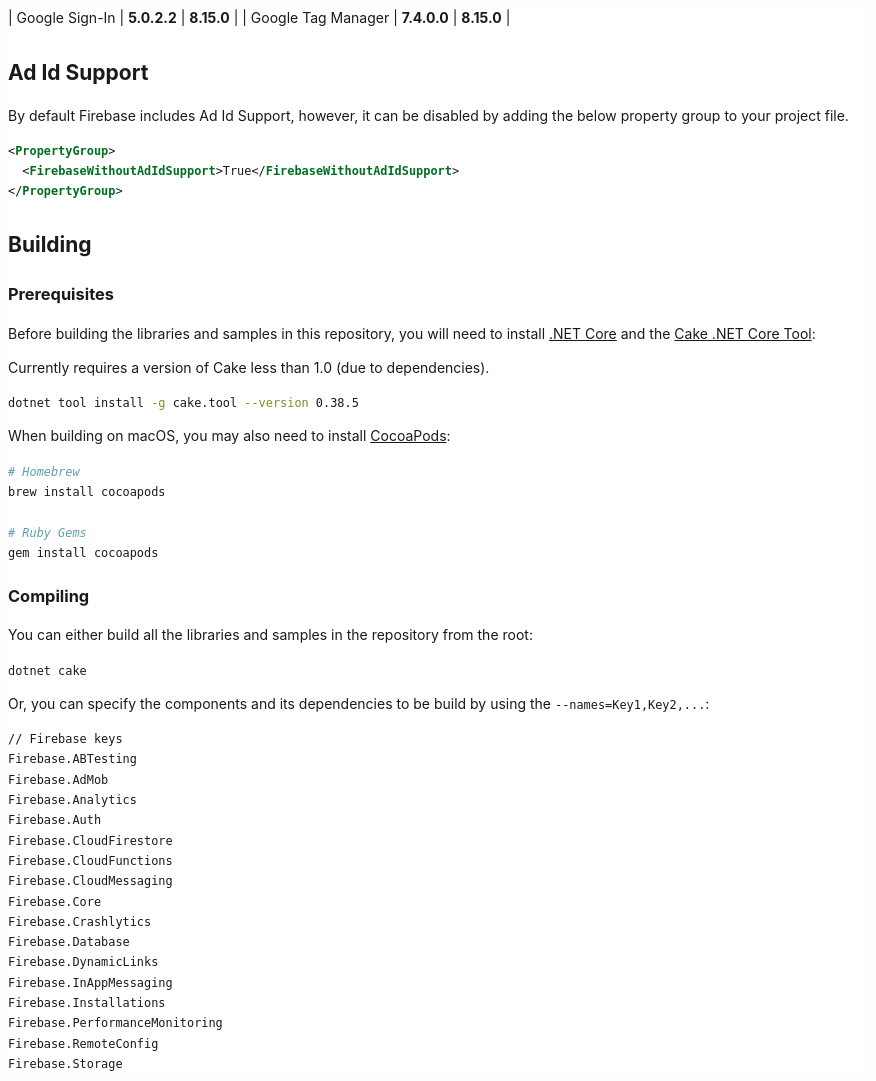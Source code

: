 | Google Sign-In                   | **5.0.2.2**        | **8.15.0**      |
| Google Tag Manager               | **7.4.0.0**        | **8.15.0**      |

## Ad Id Support

By default Firebase includes Ad Id Support, however, it can be disabled by adding the below property group to your project file.

```xml
<PropertyGroup>
  <FirebaseWithoutAdIdSupport>True</FirebaseWithoutAdIdSupport>
</PropertyGroup>
```

## Building

### Prerequisites

Before building the libraries and samples in this repository, you will need to install [.NET Core][30] and the [Cake .NET Core Tool][32]:

Currently requires a version of Cake less than 1.0 (due to dependencies).

```sh
dotnet tool install -g cake.tool --version 0.38.5
```

When building on macOS, you may also need to install [CocoaPods][31]:

```sh
# Homebrew
brew install cocoapods

# Ruby Gems
gem install cocoapods
```

### Compiling

You can either build all the libraries and samples in the repository from the root:

```sh
dotnet cake
```

Or, you can specify the components and its dependencies to be build by using the `--names=Key1,Key2,...`:

```sh
// Firebase keys
Firebase.ABTesting
Firebase.AdMob
Firebase.Analytics
Firebase.Auth
Firebase.CloudFirestore
Firebase.CloudFunctions
Firebase.CloudMessaging
Firebase.Core
Firebase.Crashlytics
Firebase.Database
Firebase.DynamicLinks
Firebase.InAppMessaging
Firebase.Installations
Firebase.PerformanceMonitoring
Firebase.RemoteConfig
Firebase.Storage

```

[comment]: # (Path for active Firebase component folders)
[F.ABTesting.Name]: source/Firebase/ABTesting
[F.AdMob.Name]: source/Firebase/AdMob
[F.Analytics.Name]: source/Firebase/Analytics
[F.Auth.Name]: source/Firebase/Auth
[F.CloudFirestore.Name]: source/Firebase/CloudFirestore
[F.CloudFunctions.Name]: source/Firebase/CloudFunctions
[F.CloudMessaging.Name]: source/Firebase/CloudMessaging
[F.Core.Name]: source/Firebase/Core
[F.Crashlytics.Name]: source/Firebase/Crashlytics
[F.Database.Name]: source/Firebase/Database
[F.DynamicLinks.Name]: source/Firebase/DynamicLinks
[F.InAppMessaging.Name]: source/Firebase/InAppMessaging
[F.Installations.Name]: source/Firebase/Installations
[F.PerformanceMonitoring.Name]: source/Firebase/PerformanceMonitoring
[F.RemoteConfig.Name]: source/Firebase/RemoteConfig
[F.Storage.Name]: source/Firebase/Storage
[comment]: # (URL for active Firebase component NuGets)
[F.ABTesting.Package]: https://www.nuget.org/packages/Xamarin.Firebase.iOS.ABTesting/
[F.AdMob.Package]: https://www.nuget.org/packages/Xamarin.Firebase.iOS.AdMob/
[F.Analytics.Package]: https://www.nuget.org/packages/Xamarin.Firebase.iOS.Analytics/
[F.Auth.Package]: https://www.nuget.org/packages/Xamarin.Firebase.iOS.Auth/
[F.CloudFirestore.Package]: https://www.nuget.org/packages/Xamarin.Firebase.iOS.CloudFirestore/
[F.CloudFunctions.Package]: https://www.nuget.org/packages/Xamarin.Firebase.iOS.Functions/
[F.CloudMessaging.Package]: https://www.nuget.org/packages/Xamarin.Firebase.iOS.CloudMessaging/
[F.Core.Package]: https://www.nuget.org/packages/Xamarin.Firebase.iOS.Core/
[F.Crashlytics.Package]: https://www.nuget.org/packages/Xamarin.Firebase.iOS.Crashlytics/
[F.Database.Package]: https://www.nuget.org/packages/Xamarin.Firebase.iOS.Database/
[F.DynamicLinks.Package]: https://www.nuget.org/packages/Xamarin.Firebase.iOS.DynamicLinks/
[F.InAppMessaging.Package]: https://www.nuget.org/packages/Xamarin.Firebase.iOS.InAppMessaging/
[F.Installations.Package]: https://www.nuget.org/packages/Xamarin.Firebase.iOS.Installations/
[F.PerformanceMonitoring.Package]: https://www.nuget.org/packages/Xamarin.Firebase.iOS.PerformanceMonitoring/
[F.RemoteConfig.Package]: https://www.nuget.org/packages/Xamarin.Firebase.iOS.RemoteConfig/
[F.Storage.Package]: https://www.nuget.org/packages/Xamarin.Firebase.iOS.Storage/
[comment]: # (Path for active Google component folders)
[G.Analytics.Name]: source/Google/Analytics
[G.Cast.Name]: source/Google/Cast
[G.Maps.Name]: source/Google/Maps
[G.MobileAds.Name]: source/Google/MobileAds
[G.UserMessagingPlatform.Name]: source/Google/UserMessagingPlatform
[G.Places.Name]: source/Google/Places
[G.SignIn.Name]: source/Google/SignIn
[G.TagManager.Name]: source/Google/TagManager
[comment]: # (URL for active Google component NuGets)
[G.Analytics.Package]: https://www.nuget.org/packages/Xamarin.Google.iOS.Analytics/
[G.Cast.Package]: https://www.nuget.org/packages/Xamarin.Google.iOS.Cast/
[G.Maps.Package]: https://www.nuget.org/packages/Xamarin.Google.iOS.Maps/
[G.MobileAds.Package]: https://www.nuget.org/packages/Xamarin.Google.iOS.MobileAds/
[G.UserMessagingPlatform.Package]: https://www.nuget.org/packages/Xamarin.Google.iOS.UserMessagingPlatform/
[G.Places.Package]: https://www.nuget.org/packages/Xamarin.Google.iOS.Places/
[G.SignIn.Package]: https://www.nuget.org/packages/Xamarin.Google.iOS.SignIn/
[G.TagManager.Package]: https://www.nuget.org/packages/Xamarin.Google.iOS.TagManager/
[comment]: # (Path for active MLKit component folders)
[MLK.BarcodeScanning]: source/MLKit/BarcodeScanning
[MLK.Core]: source/MLKit/Core
[MLK.DigitalInkRecognition]: source/MLKit/DigitalInkRecognition
[MLK.FaceDetection]: source/MLKit/FaceDetection
[MLK.ImageLabeling]: source/MLKit/ImageLabeling
[MLK.ObjectDetection]: source/MLKit/ObjectDetection
[MLK.TextRecognition]: source/MLKit/TextRecognition
[MLK.TextRecognition.Chinese]: source/MLKit/TextRecognitionChinese
[MLK.TextRecognition.Devanagari]: source/MLKit/TextRecognitionDevanagari
[MLK.TextRecognition.Japanese]: source/MLKit/TextRecognitionJapanese
[MLK.TextRecognition.Korean]: source/MLKit/TextRecognitionKorean
[MLK.TextRecognition.Latin]: source/MLKit/TextRecognitionLatin
[MLK.Vision]: source/MLKit/Vision
[comment]: # (Path for deprecated Firebase component folders)
[F.InstanceID.Name]: source/Firebase/InstanceID
[F.CrashReporting.Name]: source/Firebase/CrashReporting
[F.Invites.Name]: source/Firebase/Invites
[F.MLKit.Name]: source/Firebase/MLKit
[F.MLKit.Common.Name]: source/Firebase/MLKit.Common
[F.MLKit.ModelInterpreter.Name]: source/Firebase/MLKit.ModelInterpreter
[F.MLKit.NaturalLanguage.Name]: source/Firebase/MLKit.NaturalLanguage
[F.MLKit.Vision.Name]: source/Firebase/MLKit.Vision
[comment]: # (URL for deprecated Firebase component NuGets)
[F.InstanceID.Package]: https://www.nuget.org/packages/Xamarin.Firebase.iOS.InstanceID/
[F.CrashReporting.Package]: https://www.nuget.org/packages/Xamarin.Firebase.iOS.CrashReporting/
[F.Invites.Package]: https://www.nuget.org/packages/Xamarin.Firebase.iOS.Invites/
[F.MLKit.Package]: https://www.nuget.org/packages/Xamarin.Firebase.iOS.MLKit/
[F.MLKit.Common.Package]: https://www.nuget.org/packages/Xamarin.Firebase.iOS.MLKit.Common/
[F.MLKit.ModelInterpreter.Package]: https://www.nuget.org/packages/Xamarin.Firebase.iOS.MLKit.ModelInterpreter/
[F.MLKit.NaturalLanguage.Package]: https://www.nuget.org/packages/Xamarin.Firebase.iOS.MLKit.NaturalLanguage/
[F.MLKit.Vision.Package]: https://www.nuget.org/packages/Xamarin.Firebase.iOS.MLKit.Vision/
[comment]: # (Path for deprecated Google component folders)
[G.AppIndexing.Name]: source/Google/AppIndexing
[G.InstanceID.Name]: source/Google/InstanceID
[G.PlayGames.Name]: source/Google/PlayGames
[G.AppInvite.Name]: source/Google/AppInvite
[G.Core.Name]: source/Google/Core
[G.GoogleCloudMessaging.Name]: source/Google/GoogleCloudMessaging
[comment]: # (URL for deprecated Google component NuGets)
[G.AppIndexing.Package]: https://www.nuget.org/packages/Xamarin.Google.iOS.AppIndexing/
[G.InstanceID.Package]: https://www.nuget.org/packages/Xamarin.Google.iOS.InstanceID/
[G.PlayGames.Package]: https://www.nuget.org/packages/Xamarin.Google.iOS.PlayGames/
[G.AppInvite.Package]: https://www.nuget.org/packages/Xamarin.Google.iOS.AppInvite/
[G.Core.Package]: https://www.nuget.org/packages/Xamarin.Google.iOS.Core/
[G.GoogleCloudMessaging.Package]: https://www.nuget.org/packages/Xamarin.Google.iOS.GoogleCloudMessaging/
[101]: https://cocoapods.org/
[102]: http://cakebuild.net
[103]: https://cla2.dotnetfoundation.org/
[104]: http://www.dotnetfoundation.org/projects
[30]: https://dotnet.microsoft.com/download
[31]: https://cocoapods.org/
[32]: http://cakebuild.net
[33]: https://cla2.dotnetfoundation.org/
[34]: http://www.dotnetfoundation.org/projects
···
Whenever the word "need" appears in a line above, copy that line.

**RESPONSE FOR THIS EXERCISE:**
Before building the libraries and samples in this repository, you will need to install [.NET Core][30] and the [Cake .NET Core Tool][32]:
When building on macOS, you may also need to install [CocoaPods][31]:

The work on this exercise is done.